The Air Force had to make cuts in its budget proposal for next year, officials warned, amid reports the service won’t be able to buy as many F-35 fighter jets as it had planned.
As the Pentagon prepares for the imminent rollout of the fiscal 2025 budget proposal, Bloomberg reports the Defense Department’s fiscal 2025 topline will be $849.8 billion—about $10 billion less than forecasted, because of Congress’s cap on defense spending. The cap forced officials to cut the number of F-35 jets it buys next year, from 83 to 70.
“The Fiscal Responsibility Act did drive a need to cut,” Andrew Hunter, the Air Force’s top weapons buyer, said Thursday at the McAleese defense conference in Washington, D.C.
“That topline came down. I think it was on the order of a couple of percents, and that sounds small, but you can’t take any bit of personnel. There’s only a handful of places you can take it, and by and large, your readiness accounts and modernization accounts are the ones that are the easiest to get to, especially late in the game,” Hunter said.
The service had to revise its buying plans because of the cap, but was able to find places to make those cuts without sacrificing readiness, Air Force Secretary Frank Kendall said at the conference.
“I think that 2025, while difficult, is at a level that I think we can accept, and it will still allow us to make progress on the modernization we need. It won't allow us to buy currently available things at quite the rate we would like to buy them, and it keeps the readiness if you will of the current force at a level which is not ideal, but which is acceptable,” Kendall said.
Asked if a cut in the F-35 buy would increase the unit cost, Kendall told reporters whenever there’s a reduction in quantity, there’s an impact on price.

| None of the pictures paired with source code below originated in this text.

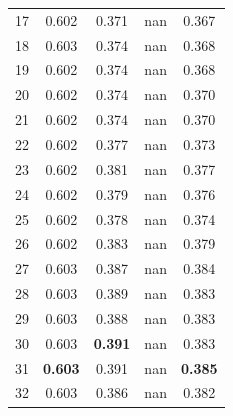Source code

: \documentclass[11pt,a4paper]{article}
\begin{document}
\begin{table}[H]
\begin{tabular}{rcccc}
17 & 0.602 & 0.371 & nan & 0.367 \\

18 & 0.603 & 0.374 & nan & 0.368 \\

19 & 0.602 & 0.374 & nan & 0.368 \\

20 & 0.602 & 0.374 & nan & 0.370 \\

21 & 0.602 & 0.374 & nan & 0.370 \\

22 & 0.602 & 0.377 & nan & 0.373 \\

23 & 0.602 & 0.381 & nan & 0.377 \\

24 & 0.602 & 0.379 & nan & 0.376 \\

25 & 0.602 & 0.378 & nan & 0.374 \\

26 & 0.602 & 0.383 & nan & 0.379 \\

27 & 0.603 & 0.387 & nan & 0.384 \\

28 & 0.603 & 0.389 & nan & 0.383 \\

29 & 0.603 & 0.388 & nan & 0.383 \\

30 & 0.603 & \textbf{0.391} & nan & 0.383 \\

31 & \textbf{0.603} & 0.391 & nan & \textbf{0.385} \\

32 & 0.603 & 0.386 & nan & 0.382 \\

\bottomrule

\end{tabular}

\end{table}
\end{document}
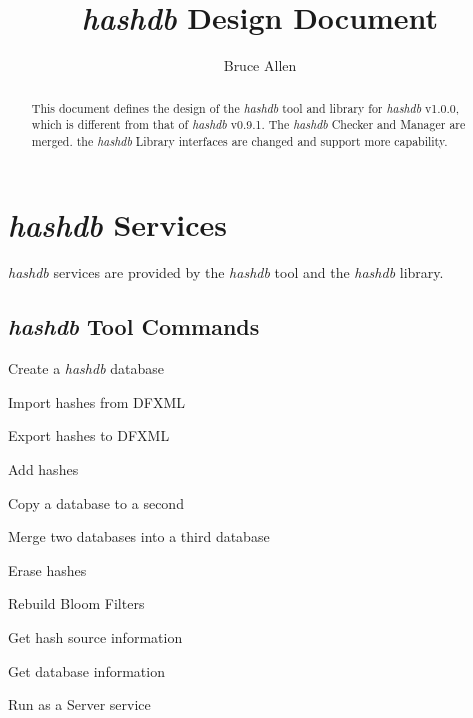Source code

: \documentclass[12pt,twoside]{article}
\newcommand{\hdb}{\emph{hashdb}\xspace}
\begin{document}
\title{\hdb Design Document}
\author{Bruce Allen}
\maketitle

\begin{abstract}
This document defines the design of the \hdb tool and library
for \hdb v1.0.0, which is different from that of \hdb v0.9.1.
The \hdb Checker and Manager are merged.
the \hdb Library interfaces are changed and support more capability.
\end{abstract}

\section{\hdb Services}
\hdb services are provided by the \hdb tool and the \hdb library.
\subsection{\hdb Tool Commands}
\begin{compactitem}
\item Create a \hdb database
\item Import hashes from DFXML
\item Export hashes to DFXML
\item Add hashes
\item Copy a database to a second
\item Merge two databases into a third database
\item Erase hashes
\item Rebuild Bloom Filters
\item Get hash source information
\item Get database information
\item Run as a Server service
\end{compactitem}
\end{document}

Additionally, Hunter said that if Congress doesn’t greenlight the service’s proposed aircraft retirements—specifically of some F-15Es and F-16s—the Air Force won’t be able to use that money to invest in future programs.
“If Congress were not to allow some of the divestments of those older aircraft, what you end up with is two things: you get an [operations and maintenance] bill because you have to find the funds to continue to operate aircraft and maintain aircraft. And you got a bit of a modernization bill, too, because you have to do the safety of flight things and you’re going to keep things that make sense to do some of the planned modernization of that fleet because it can be very dicey to go tail by tail,” Hunter said.
And if maintainers have to stay on the F-16 program, they can’t move to the F-35 program, Hunter said, which would slow down the Pentagon’s ability to ramp up maintenance capability for the F-35.
“The maintainers we wanted to turn into F-35 maintainers, which by the way we desperately need, now they can’t do that,” he said.
Congress has continued to block the service’s efforts to get rid of older Block 20 F-22 Raptors, despite Air Force officials saying it would cost too much to ever get the jets ready for combat.
If they can shed older Block 20 F-22s, they could use the money saved to upgrade Block 30 F-22s, Hunter said, which will serve as a bridge until the Next Generation Air Dominance program comes online.
“Some of them don't have the right configuration for the fight that we know we need, and it is not cheap, simple, or straightforward to modernize them to that configuration, so we're going to have a conversation with Congress about some of the F-22s which are not quite ready, aren't prepared for the fight that we see as needed, so we have the funding to take the other F-22s and make them as combat-capable as they can be for that fight,” Hunter said.
Newer, more-capable F-22 would be the best to use if conflict broke out tomorrow, Hunter said.
“What is my highest priority in the near-term for that great power competition? I'd probably put F-22s at the top,” Hunter said.